**EXERCISE INSTRUCTIONS:**
Which lines in the records below include the word "void"? Report each of them in full.

[MATERIAL SHOWN Boundary: Start]

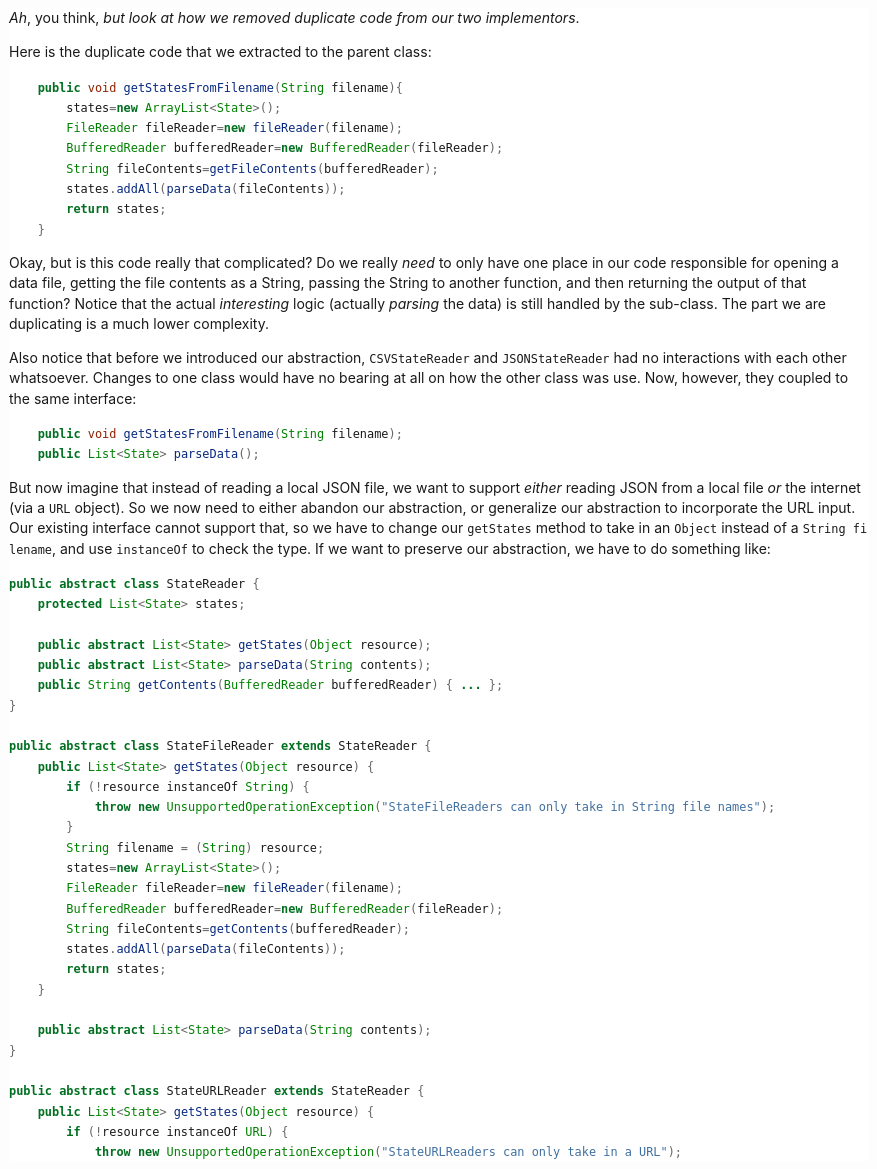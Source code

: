 *Ah*, you think, *but look at how we removed duplicate code from our two implementors*.

Here is the duplicate code that we extracted to the parent class:

```java
    public void getStatesFromFilename(String filename){
        states=new ArrayList<State>();
        FileReader fileReader=new fileReader(filename);
        BufferedReader bufferedReader=new BufferedReader(fileReader);
        String fileContents=getFileContents(bufferedReader);
        states.addAll(parseData(fileContents));
        return states;
    }
```

Okay, but is this code really that complicated? Do we really *need* to only have one place in our code responsible for opening a data file, getting the file contents as a String, passing the String to another function, and then returning the output of that function? Notice that the actual *interesting* logic (actually *parsing* the data) is still handled by the sub-class. The part we are duplicating is a much lower complexity.

Also notice that before we introduced our abstraction, `CSVStateReader` and `JSONStateReader` had no interactions with each other whatsoever. Changes to one class would have no bearing at all on how the other class was use. Now, however, they coupled to the same interface:

```java
    public void getStatesFromFilename(String filename);
    public List<State> parseData();
```

But now imagine that instead of reading a local JSON file, we want to support *either* reading JSON from a local file *or* the internet (via a `URL` object). So we now need to either abandon our abstraction, or generalize our abstraction to incorporate the URL input. Our existing interface cannot support that, so we have to change our `getStates` method to take in an `Object` instead of a `String filename`, and use `instanceOf` to check the type. If we want to preserve our abstraction, we have to do something like:

```java
public abstract class StateReader {
    protected List<State> states;
    
    public abstract List<State> getStates(Object resource);
    public abstract List<State> parseData(String contents);
    public String getContents(BufferedReader bufferedReader) { ... };
}

public abstract class StateFileReader extends StateReader {
    public List<State> getStates(Object resource) {
        if (!resource instanceOf String) {
            throw new UnsupportedOperationException("StateFileReaders can only take in String file names");
        }
        String filename = (String) resource;
        states=new ArrayList<State>();
        FileReader fileReader=new fileReader(filename);
        BufferedReader bufferedReader=new BufferedReader(fileReader);
        String fileContents=getContents(bufferedReader);
        states.addAll(parseData(fileContents));
        return states;
    }
    
    public abstract List<State> parseData(String contents);
}

public abstract class StateURLReader extends StateReader {
    public List<State> getStates(Object resource) {
        if (!resource instanceOf URL) {
            throw new UnsupportedOperationException("StateURLReaders can only take in a URL");
```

[MATERIAL SHOWN Boundary: End]

**RESPONSE:**
    public void getStatesFromFilename(String filename){
    public void getStatesFromFilename(String filename);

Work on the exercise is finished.